* **Exercise aim**:
The answer must be every line of the records below that contains the word "readonly".

Rendered images with source text:
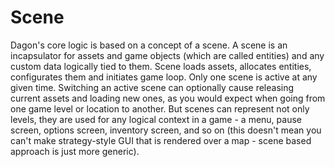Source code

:# Scene

Dagon's core logic is based on a concept of a scene. A scene is an incapsulator for assets and game objects (which are called entities) and any custom data logically tied to them. Scene loads assets, allocates entities, configurates them and initiates game loop. Only one scene is active at any given time. Switching an active scene can optionally cause releasing current assets and loading new ones, as you would expect when going from one game level or location to another. But scenes can represent not only levels, they are used for any logical context in a game - a menu, pause screen, options screen, inventory screen, and so on (this doesn't mean you can't make strategy-style GUI that is rendered over a map - scene based approach is just more generic).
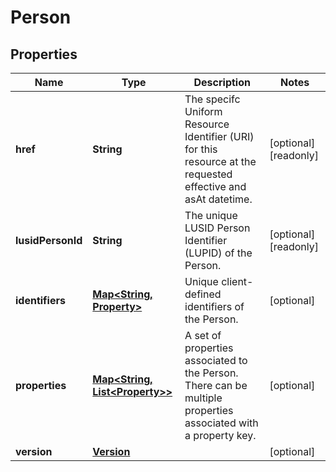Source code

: 

# Person

## Properties

Name | Type | Description | Notes
------------ | ------------- | ------------- | -------------
**href** | **String** | The specifc Uniform Resource Identifier (URI) for this resource at the requested effective and asAt datetime. |  [optional] [readonly]
**lusidPersonId** | **String** | The unique LUSID Person Identifier (LUPID) of the Person. |  [optional] [readonly]
**identifiers** | [**Map&lt;String, Property&gt;**](Property.md) | Unique client-defined identifiers of the Person. |  [optional]
**properties** | [**Map&lt;String, List&lt;Property&gt;&gt;**](List.md) | A set of properties associated to the Person. There can be multiple properties associated with a property key. |  [optional]
**version** | [**Version**](Version.md) |  |  [optional]



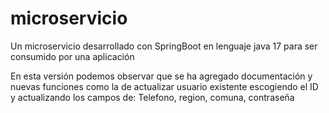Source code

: # microservicio
Un microservicio desarrollado con SpringBoot en lenguaje java 17 para ser consumido por una aplicación 

En esta versión podemos observar que se ha agregado documentación y nuevas funciones como la de actualizar usuario existente escogiendo el ID y actualizando los campos de: Telefono, region, comuna, contraseña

* **Result of this exercise**:
**href** | **String** | The specifc Uniform Resource Identifier (URI) for this resource at the requested effective and asAt datetime. |  [optional] [readonly]
**lusidPersonId** | **String** | The unique LUSID Person Identifier (LUPID) of the Person. |  [optional] [readonly]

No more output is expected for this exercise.